== WORK INSTRUCTION ==
Print the data exactly as written, but leave out each picture.

== Records excerpted from a collection ==
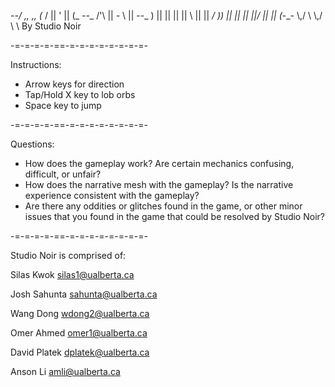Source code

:                             
  -_-/        ,,          ,, 
 (_ /         ||        ' || 
(_ --_   /'\\ ||  _-_  \\ || 
  --_ ) || || || || \\ || || 
 _/  )) || || || ||/   || || 
(_-_-   \\,/  \\ \\,/  \\ \\ 
By Studio Noir

-=-=-=-=-==-=-=-=-=-=-=-=-=-

Instructions:

* Arrow keys for direction
* Tap/Hold X key to lob orbs
* Space key to jump

-=-=-=-=-==-=-=-=-=-=-=-=-=-

Questions:

* How does the gameplay work? Are certain mechanics confusing, difficult, or unfair?
* How does the narrative mesh with the gameplay? Is the narrative experience consistent with the gameplay?
* Are there any oddities or glitches found in the game, or other minor issues that you found in the game that could be resolved by Studio Noir?

-=-=-=-=-==-=-=-=-=-=-=-=-=-

Studio Noir is comprised of:

Silas Kwok
silas1@ualberta.ca

Josh Sahunta
sahunta@ualberta.ca

Wang Dong 
wdong2@ualberta.ca

Omer Ahmed
omer1@ualberta.ca

David Platek
dplatek@ualberta.ca

Anson Li
amli@ualberta.ca
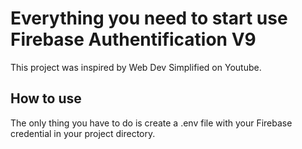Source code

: # Everything you need to start use Firebase Authentification V9

This project was inspired by Web Dev Simplified on Youtube.

## How to use

The only thing you have to do is create a .env file with your Firebase credential in your project directory.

== RESPONSE TO THE EXERCISE ==
Source code

:                             
  -_-/        ,,          ,, 
 (_ /         ||        ' || 
(_ --_   /'\\ ||  _-_  \\ || 
  --_ ) || || || || \\ || || 
 _/  )) || || || ||/   || || 
(_-_-   \\,/  \\ \\,/  \\ \\ 
By Studio Noir

-=-=-=-=-==-=-=-=-=-=-=-=-=-

Instructions:

* Arrow keys for direction
* Tap/Hold X key to lob orbs
* Space key to jump

-=-=-=-=-==-=-=-=-=-=-=-=-=-

Questions:

* How does the gameplay work? Are certain mechanics confusing, difficult, or unfair?
* How does the narrative mesh with the gameplay? Is the narrative experience consistent with the gameplay?
* Are there any oddities or glitches found in the game, or other minor issues that you found in the game that could be resolved by Studio Noir?

-=-=-=-=-==-=-=-=-=-=-=-=-=-

Studio Noir is comprised of:

Silas Kwok
silas1@ualberta.ca

Josh Sahunta
sahunta@ualberta.ca

Wang Dong 
wdong2@ualberta.ca

Omer Ahmed
omer1@ualberta.ca

David Platek
dplatek@ualberta.ca

Anson Li
amli@ualberta.ca
Source code

: # Everything you need to start use Firebase Authentification V9

This project was inspired by Web Dev Simplified on Youtube.

## How to use

The only thing you have to do is create a .env file with your Firebase credential in your project directory.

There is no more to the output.